[Dataset entries]
+-------+
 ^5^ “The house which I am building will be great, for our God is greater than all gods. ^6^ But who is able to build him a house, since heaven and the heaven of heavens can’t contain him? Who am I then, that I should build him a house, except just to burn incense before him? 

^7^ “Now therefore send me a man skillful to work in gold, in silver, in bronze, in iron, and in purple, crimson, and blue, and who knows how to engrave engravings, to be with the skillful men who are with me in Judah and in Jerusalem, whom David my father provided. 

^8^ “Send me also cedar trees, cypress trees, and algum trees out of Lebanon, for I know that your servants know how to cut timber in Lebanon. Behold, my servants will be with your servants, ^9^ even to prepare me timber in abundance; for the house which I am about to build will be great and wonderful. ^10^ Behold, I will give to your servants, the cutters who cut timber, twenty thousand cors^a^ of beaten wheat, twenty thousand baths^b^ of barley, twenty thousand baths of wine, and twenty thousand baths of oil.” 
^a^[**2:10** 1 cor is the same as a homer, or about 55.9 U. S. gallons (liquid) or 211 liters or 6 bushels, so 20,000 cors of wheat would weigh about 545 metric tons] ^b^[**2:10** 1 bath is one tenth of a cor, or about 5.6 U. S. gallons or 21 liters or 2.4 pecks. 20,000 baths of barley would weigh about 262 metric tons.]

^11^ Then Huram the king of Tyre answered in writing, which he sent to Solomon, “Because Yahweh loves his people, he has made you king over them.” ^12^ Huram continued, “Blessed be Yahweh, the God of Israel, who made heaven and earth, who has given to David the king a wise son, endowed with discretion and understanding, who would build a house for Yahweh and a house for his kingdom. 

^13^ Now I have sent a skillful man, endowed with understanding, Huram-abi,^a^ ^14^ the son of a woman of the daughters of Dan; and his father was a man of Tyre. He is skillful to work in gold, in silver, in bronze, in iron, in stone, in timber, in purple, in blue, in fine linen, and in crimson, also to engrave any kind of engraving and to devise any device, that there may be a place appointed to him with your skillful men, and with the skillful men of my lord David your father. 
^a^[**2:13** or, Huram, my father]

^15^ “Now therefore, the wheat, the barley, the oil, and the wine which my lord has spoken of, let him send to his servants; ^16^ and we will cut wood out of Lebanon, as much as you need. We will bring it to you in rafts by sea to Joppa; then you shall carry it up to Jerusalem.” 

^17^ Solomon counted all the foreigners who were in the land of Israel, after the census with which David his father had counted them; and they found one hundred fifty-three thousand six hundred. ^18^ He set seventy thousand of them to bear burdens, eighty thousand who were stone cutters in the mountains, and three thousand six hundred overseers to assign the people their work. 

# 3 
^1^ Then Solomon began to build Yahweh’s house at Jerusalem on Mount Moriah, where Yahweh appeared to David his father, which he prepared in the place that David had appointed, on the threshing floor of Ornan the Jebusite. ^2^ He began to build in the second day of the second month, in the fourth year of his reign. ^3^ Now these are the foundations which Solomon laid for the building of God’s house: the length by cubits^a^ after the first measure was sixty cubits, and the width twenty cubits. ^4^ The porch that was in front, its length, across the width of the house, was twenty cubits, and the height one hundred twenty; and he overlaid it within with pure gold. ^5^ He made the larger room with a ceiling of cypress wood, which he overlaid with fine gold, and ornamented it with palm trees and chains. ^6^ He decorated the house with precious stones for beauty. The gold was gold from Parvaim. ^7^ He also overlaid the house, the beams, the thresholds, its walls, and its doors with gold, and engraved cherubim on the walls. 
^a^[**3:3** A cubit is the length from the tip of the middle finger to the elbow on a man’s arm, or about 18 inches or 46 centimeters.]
+-------+
Extract, please, the lines from the start of the entries above through the one with "my father provided.", both included, reproducing each exactly and adding nothing.

 ^5^ “The house which I am building will be great, for our God is greater than all gods. ^6^ But who is able to build him a house, since heaven and the heaven of heavens can’t contain him? Who am I then, that I should build him a house, except just to burn incense before him? 

^7^ “Now therefore send me a man skillful to work in gold, in silver, in bronze, in iron, and in purple, crimson, and blue, and who knows how to engrave engravings, to be with the skillful men who are with me in Judah and in Jerusalem, whom David my father provided. 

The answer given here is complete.